Le nouveau coup d’archet de Sherlock Holmes

En août 2013, sur eBay, ce sont de bien curieuses enchères qu’a lancées le romancier Anthony Horowitz, mandaté pour écrire une suite officielle aux aventures du détective sis 221B, Baker Street. A la clé, la possibilité pour n’importe quel fan d’apparaître sous son nom dans le roman ! A partir de 1 000 livres sterling (environ 1 200 euros), le donateur fera une apparition dans le livre ; pour 2 500 livres, il pourra croiser Holmes ; et, au-delà de 5 000 livres, il aura le privilège d’être assassiné ! Les enchères sont finalement montées jusqu’à 3 700 livres…

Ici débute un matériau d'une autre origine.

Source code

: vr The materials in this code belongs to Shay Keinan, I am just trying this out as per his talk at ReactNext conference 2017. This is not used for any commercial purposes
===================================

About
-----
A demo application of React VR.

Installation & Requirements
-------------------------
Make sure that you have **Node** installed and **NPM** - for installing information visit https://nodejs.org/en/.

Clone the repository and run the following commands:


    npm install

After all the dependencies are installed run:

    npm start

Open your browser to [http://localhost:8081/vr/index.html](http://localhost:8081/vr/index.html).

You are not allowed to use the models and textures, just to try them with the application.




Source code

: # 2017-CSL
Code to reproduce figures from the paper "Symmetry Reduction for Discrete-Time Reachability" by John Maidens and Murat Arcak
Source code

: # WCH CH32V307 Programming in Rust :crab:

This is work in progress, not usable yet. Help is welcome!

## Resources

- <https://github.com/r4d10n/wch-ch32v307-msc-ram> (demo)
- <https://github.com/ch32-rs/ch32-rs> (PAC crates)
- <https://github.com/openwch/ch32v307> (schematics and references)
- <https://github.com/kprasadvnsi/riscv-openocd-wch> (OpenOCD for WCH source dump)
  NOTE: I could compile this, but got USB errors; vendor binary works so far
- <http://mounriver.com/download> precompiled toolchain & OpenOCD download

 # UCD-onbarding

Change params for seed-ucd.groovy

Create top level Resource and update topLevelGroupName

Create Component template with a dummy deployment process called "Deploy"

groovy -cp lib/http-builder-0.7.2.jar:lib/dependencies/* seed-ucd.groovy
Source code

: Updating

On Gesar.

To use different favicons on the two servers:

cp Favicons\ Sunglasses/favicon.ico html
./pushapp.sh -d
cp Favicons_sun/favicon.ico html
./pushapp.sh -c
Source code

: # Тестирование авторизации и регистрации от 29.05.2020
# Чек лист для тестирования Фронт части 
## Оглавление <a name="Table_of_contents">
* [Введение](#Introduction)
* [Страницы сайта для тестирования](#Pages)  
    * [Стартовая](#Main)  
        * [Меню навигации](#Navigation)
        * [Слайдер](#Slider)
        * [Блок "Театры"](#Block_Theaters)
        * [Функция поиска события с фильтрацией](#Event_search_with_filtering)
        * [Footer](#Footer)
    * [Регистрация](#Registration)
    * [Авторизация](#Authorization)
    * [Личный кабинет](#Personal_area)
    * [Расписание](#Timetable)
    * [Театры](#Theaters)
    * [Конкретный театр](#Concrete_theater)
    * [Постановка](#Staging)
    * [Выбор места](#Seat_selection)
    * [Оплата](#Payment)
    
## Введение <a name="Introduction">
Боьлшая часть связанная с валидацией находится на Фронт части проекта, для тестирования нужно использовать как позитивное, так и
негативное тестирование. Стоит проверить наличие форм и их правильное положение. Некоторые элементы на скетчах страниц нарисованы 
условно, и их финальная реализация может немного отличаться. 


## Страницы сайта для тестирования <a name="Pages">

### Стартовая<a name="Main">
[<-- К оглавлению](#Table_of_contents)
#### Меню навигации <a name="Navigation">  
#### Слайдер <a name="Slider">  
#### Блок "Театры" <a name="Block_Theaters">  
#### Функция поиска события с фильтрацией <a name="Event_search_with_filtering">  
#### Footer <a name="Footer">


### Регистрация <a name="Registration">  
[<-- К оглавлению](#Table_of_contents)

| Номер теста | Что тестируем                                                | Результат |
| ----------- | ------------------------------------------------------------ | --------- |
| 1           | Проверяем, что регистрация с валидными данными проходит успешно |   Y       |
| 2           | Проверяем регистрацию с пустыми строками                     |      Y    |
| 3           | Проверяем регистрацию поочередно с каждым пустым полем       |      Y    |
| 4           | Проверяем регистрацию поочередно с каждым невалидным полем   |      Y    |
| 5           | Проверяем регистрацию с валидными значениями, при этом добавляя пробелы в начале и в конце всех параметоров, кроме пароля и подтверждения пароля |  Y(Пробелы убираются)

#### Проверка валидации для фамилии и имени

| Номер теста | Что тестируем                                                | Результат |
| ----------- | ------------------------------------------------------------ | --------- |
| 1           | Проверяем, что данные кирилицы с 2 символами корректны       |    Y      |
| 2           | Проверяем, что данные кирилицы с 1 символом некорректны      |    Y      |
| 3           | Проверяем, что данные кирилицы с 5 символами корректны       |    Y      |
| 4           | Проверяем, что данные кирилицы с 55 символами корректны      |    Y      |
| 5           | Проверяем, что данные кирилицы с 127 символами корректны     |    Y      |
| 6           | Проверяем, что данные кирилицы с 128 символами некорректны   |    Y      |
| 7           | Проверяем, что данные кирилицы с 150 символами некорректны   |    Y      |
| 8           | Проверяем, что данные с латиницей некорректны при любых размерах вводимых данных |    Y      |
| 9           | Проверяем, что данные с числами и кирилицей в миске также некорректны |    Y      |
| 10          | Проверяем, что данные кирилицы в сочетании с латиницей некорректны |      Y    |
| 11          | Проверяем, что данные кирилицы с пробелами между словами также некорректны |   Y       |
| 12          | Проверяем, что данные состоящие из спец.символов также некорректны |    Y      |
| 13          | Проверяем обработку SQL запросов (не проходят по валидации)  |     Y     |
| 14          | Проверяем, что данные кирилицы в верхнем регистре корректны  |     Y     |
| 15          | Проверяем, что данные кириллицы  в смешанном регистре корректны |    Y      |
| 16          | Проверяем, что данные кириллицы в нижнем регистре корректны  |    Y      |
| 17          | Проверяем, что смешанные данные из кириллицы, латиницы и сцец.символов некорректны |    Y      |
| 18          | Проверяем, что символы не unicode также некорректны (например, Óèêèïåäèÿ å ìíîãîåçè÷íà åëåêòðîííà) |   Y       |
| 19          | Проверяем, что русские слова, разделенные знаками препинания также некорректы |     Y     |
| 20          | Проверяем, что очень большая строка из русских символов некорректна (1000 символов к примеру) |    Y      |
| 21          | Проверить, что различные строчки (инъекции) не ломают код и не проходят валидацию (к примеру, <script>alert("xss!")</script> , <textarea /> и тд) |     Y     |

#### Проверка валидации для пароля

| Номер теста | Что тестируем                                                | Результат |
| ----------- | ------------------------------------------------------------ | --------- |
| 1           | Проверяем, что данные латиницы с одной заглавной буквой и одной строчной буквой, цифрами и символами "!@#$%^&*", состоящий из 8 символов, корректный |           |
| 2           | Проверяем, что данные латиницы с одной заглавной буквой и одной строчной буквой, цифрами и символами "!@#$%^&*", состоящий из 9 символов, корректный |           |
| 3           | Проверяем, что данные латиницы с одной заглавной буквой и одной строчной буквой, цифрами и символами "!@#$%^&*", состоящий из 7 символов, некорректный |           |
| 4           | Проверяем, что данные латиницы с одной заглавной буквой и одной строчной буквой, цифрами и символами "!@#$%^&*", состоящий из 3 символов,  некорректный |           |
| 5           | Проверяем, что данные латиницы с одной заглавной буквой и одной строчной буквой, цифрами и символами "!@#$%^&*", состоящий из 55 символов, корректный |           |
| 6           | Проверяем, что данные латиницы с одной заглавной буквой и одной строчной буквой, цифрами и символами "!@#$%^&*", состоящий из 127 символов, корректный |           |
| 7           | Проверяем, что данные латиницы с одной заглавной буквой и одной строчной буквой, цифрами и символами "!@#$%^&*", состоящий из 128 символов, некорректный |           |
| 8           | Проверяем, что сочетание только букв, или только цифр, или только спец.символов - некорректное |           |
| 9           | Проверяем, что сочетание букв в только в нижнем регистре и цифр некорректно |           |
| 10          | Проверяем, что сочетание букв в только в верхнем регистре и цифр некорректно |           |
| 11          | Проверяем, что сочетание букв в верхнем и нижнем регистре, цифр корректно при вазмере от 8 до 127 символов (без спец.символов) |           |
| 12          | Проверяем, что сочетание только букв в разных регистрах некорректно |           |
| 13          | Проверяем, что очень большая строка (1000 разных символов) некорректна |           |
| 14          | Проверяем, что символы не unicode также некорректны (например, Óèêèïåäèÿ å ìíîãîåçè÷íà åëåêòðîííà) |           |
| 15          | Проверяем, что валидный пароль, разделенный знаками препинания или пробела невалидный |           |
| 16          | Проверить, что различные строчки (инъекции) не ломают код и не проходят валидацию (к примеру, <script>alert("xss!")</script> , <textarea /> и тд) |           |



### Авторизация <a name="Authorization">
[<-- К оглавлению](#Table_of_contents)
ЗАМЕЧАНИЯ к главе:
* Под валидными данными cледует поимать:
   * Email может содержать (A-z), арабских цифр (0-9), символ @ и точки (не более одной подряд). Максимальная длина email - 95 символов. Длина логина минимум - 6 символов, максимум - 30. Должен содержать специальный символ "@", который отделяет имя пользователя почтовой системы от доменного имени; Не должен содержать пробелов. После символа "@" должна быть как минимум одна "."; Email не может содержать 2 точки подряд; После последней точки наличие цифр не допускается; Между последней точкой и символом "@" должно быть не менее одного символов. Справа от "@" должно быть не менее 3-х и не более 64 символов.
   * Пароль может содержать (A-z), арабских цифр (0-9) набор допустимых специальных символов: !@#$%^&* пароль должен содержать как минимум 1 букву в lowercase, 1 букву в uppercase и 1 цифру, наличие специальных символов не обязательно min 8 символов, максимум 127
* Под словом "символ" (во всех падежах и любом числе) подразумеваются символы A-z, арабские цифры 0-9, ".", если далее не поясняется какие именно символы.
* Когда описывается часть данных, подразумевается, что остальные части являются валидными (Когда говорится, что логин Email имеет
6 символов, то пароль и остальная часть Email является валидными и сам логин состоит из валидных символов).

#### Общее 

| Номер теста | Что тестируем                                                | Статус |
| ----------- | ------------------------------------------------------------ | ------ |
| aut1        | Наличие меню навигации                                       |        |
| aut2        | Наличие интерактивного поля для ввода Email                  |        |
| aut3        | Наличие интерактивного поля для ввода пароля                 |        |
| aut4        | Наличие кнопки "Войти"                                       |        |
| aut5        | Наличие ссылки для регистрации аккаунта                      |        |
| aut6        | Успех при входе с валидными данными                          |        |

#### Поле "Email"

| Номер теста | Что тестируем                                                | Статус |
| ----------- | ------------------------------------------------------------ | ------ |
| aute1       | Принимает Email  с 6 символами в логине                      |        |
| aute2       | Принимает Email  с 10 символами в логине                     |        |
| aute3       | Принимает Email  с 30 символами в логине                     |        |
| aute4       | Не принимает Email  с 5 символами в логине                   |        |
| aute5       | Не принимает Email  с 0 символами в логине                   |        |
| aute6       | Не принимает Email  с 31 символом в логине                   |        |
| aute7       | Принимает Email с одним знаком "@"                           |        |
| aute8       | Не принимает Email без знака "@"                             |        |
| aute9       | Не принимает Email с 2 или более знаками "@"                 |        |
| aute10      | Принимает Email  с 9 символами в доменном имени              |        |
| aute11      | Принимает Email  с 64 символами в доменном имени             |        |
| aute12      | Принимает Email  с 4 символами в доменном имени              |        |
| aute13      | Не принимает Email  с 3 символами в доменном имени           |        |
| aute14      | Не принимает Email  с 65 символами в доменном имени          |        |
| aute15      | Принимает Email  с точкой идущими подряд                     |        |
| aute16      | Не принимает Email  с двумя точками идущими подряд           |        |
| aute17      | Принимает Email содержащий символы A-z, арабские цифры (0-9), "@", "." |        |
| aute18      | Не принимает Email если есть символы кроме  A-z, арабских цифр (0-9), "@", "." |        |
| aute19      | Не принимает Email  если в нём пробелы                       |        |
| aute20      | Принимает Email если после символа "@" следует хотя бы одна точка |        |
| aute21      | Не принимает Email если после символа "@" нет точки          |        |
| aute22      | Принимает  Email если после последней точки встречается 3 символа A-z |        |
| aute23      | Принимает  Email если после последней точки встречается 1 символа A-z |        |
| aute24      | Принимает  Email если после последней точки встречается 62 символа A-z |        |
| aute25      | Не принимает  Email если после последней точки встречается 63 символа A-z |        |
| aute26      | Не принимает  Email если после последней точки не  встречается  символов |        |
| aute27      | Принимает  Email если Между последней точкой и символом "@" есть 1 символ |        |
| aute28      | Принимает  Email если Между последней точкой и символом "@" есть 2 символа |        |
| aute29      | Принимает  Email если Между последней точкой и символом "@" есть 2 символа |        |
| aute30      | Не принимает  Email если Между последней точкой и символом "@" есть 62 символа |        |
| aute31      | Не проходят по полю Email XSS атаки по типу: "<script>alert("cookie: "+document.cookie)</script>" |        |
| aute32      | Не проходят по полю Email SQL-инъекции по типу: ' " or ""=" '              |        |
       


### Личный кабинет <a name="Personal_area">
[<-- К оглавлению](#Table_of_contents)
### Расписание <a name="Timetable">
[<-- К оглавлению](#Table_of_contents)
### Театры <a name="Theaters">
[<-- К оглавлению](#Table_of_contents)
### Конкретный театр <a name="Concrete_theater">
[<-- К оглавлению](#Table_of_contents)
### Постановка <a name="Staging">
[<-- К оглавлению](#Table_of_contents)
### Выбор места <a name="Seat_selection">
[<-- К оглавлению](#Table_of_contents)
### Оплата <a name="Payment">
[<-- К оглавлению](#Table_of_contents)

De cette suite, à paraître en octobre outre-Manche, on sait seulement qu’il y sera question  » d’un horrible meurtre à Londres  » et  » d’un atelier de confection pour nains  » (!), si l’on en croit un tweet de Horowitz. La Conan Doyle Estate Ltd – de nouveau entre les mains de la famille Doyle, après un détour par les Etats-Unis – aurait-elle trouvé son Docteur Watson avec cet auteur jeunesse à succès ? L’objectif est simple : assurer la pérennité de la saga Sherlock Holmes – quatre romans et cinquante-six nouvelles signés Conan Doyle -, mais surtout engendrer de nouvelles royalties, le héros au célèbre chapeau écossais étant tombé dans le domaine public depuis 1980.  » Le rapport des ayants droit aux auteurs est plus décomplexé chez les Anglo-Saxons que chez les francophones, estime Cécile Terouanne, directrice du département jeunesse chez Hachette, qui a publié, en 2011, le précédent Holmes titré La Maison de soie. Après tout, en littérature, on n’en finit pas de récrire L’Odyssée…  »

Un quatrième volet de Millénium…

Oui, décidément, les héros ne meurent jamais. Jeeves, l’impayable et très british valet de chambre du grand P. G. Wode-house, a fait son retour, en novembre dernier, en Grande-Bretagne. Et l’on annonce déjà pour 2015, chez NiL, un nouveau Philip Marlowe, le privé de Chandler immortalisé par Humphrey Bogart, sous la plume de John Banville (qui signera de son pseudonyme Benjamin Black).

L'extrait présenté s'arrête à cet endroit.